Sur scène,rien ou presque, une caisse en bois, deux chapeaux, une maquette un peu grossière de bateau, et dans le fond, une grande voile suspendue aux cintres. Fiona Shaw entre, élancée, en veste et pantalon de sport bleu foncé. Elle essaye de trouver un complice parmi les spectateurs pour incarner, dit-elle, le vieux marin , leur fait prendre la pose, appuyés sur un bâton et un peu cassés par l’âge. Et, après un dizaine d’essais infructueux, elle trouve enfin un jeune homme (en fait, un excellent mime et danseur en la personne de Daniel Hay Gordon qui va pendant quarante cinq minutes l’accompagner dans un solo chorégraphié par Kim Branstru). Mais Fiona Shaw, avec ce prélude, aura mis le public de son côté, et elle dit le beau poème Coleridge, en le mimant par moments, avec tout le remarquable métier qu’on lui connaît, mais, comme avec l’air de ne pas y toucher… Vraiment étonnante!

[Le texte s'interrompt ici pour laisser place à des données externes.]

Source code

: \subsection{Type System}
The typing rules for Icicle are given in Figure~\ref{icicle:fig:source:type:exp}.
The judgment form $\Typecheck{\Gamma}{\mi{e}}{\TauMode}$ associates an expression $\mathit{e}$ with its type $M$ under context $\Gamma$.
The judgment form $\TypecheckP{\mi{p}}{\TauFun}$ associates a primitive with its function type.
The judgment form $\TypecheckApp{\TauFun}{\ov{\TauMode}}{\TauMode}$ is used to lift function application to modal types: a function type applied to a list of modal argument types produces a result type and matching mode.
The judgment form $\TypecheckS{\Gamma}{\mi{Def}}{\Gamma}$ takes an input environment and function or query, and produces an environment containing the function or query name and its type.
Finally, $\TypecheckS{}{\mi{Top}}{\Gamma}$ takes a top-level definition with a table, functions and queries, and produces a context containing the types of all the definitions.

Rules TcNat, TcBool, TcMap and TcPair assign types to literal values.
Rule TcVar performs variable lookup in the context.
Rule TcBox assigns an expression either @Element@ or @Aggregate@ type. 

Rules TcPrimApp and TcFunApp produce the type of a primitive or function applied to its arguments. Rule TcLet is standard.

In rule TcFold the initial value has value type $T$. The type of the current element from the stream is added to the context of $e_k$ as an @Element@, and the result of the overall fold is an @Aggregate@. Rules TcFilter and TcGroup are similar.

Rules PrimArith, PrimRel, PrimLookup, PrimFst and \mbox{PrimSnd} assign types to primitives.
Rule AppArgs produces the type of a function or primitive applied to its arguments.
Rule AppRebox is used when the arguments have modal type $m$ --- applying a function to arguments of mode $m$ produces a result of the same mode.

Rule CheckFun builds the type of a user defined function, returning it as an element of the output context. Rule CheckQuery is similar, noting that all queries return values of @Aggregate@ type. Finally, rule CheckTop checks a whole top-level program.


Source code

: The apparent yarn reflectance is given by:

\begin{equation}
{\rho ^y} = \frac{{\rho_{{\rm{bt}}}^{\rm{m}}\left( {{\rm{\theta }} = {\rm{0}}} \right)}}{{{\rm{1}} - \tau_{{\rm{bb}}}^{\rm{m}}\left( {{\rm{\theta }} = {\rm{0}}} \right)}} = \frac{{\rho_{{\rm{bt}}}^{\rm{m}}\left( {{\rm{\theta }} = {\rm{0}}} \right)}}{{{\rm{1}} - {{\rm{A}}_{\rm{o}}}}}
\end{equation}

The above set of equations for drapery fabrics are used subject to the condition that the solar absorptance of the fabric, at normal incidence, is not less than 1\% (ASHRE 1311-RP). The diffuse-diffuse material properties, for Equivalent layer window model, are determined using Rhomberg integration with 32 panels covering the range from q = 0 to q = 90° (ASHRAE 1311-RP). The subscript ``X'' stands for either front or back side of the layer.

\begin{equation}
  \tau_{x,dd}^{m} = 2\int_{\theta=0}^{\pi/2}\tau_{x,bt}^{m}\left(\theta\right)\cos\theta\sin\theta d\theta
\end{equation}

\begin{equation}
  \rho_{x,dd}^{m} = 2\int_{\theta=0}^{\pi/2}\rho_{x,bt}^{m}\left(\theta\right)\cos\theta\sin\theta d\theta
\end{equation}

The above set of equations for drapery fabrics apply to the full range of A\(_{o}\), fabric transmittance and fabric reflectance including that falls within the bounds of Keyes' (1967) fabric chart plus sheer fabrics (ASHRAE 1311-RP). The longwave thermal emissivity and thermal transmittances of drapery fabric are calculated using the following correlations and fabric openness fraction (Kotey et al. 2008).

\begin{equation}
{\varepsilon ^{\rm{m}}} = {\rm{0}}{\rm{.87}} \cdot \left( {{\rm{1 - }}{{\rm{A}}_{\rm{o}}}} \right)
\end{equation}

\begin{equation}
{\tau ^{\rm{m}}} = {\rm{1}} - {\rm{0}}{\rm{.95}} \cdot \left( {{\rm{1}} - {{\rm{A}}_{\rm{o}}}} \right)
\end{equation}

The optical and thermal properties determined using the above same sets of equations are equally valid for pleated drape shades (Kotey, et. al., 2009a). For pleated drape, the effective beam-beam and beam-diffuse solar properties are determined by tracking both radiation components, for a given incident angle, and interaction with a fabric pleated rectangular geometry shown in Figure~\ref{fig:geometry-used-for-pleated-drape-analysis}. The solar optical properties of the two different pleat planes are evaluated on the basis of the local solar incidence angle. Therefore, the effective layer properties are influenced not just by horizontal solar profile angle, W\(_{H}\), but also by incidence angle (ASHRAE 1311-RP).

La grande réussite de Phyllida Lloyd est d’avoir su imposer une mise en scène d’une parfaite unité; dans le cadre des Bouffes du Nord, idéal pour ce type de spectacle, et devenu mythique dans le monde du théâtre, elle a réussi assembler et coordonner différents types de signes: des images à la fois iconiques et aussi très plastiques, comme cette toile de bateau qui s’abat d’un seul coup sur le sol, mais aussi des signes linguistiques, puisque Fiona Shaw sait parfaitement nous emmener dans la langue de Coleridge, même quand on n’est pas anglophone. Et il y a des moments où on préfère entendre le texte sans le sur-titrage.
La plupart des images créées par la metteuse en scène et par le jeu de Fiona Shaw ne sont pas des images concrètes mais plutôt mentales; elles évoquent, avec l’aide de la musique, et signifient les choses plutôt qu’elles ne les représentent. Et ce n’est jamais un théâtre de l’illusion mais un peu comme des traces mentales qu’aurait laissées la récitation du poème aux invités de cette noce de campagne.
Du vraiment grand art pour un spectacle exceptionnel de quarante cinq minutes, loin des coûteuses machines et des longueurs marathoniennes des dernières semaines- on ne vise personne mais suivez notre regard- et cela fait un bien fou! Mais il n’y a eu que trois représentations aux Bouffes du Nord…
En tout cas, s’il revient à l’affiche, bien sûr, nous vous en préviendrons et alors, n’hésitez pas, c’est vraiment un grand moment de théâtre.
Philippe du Vignal
Théâtre des Bouffes du Nord, ce 1er février.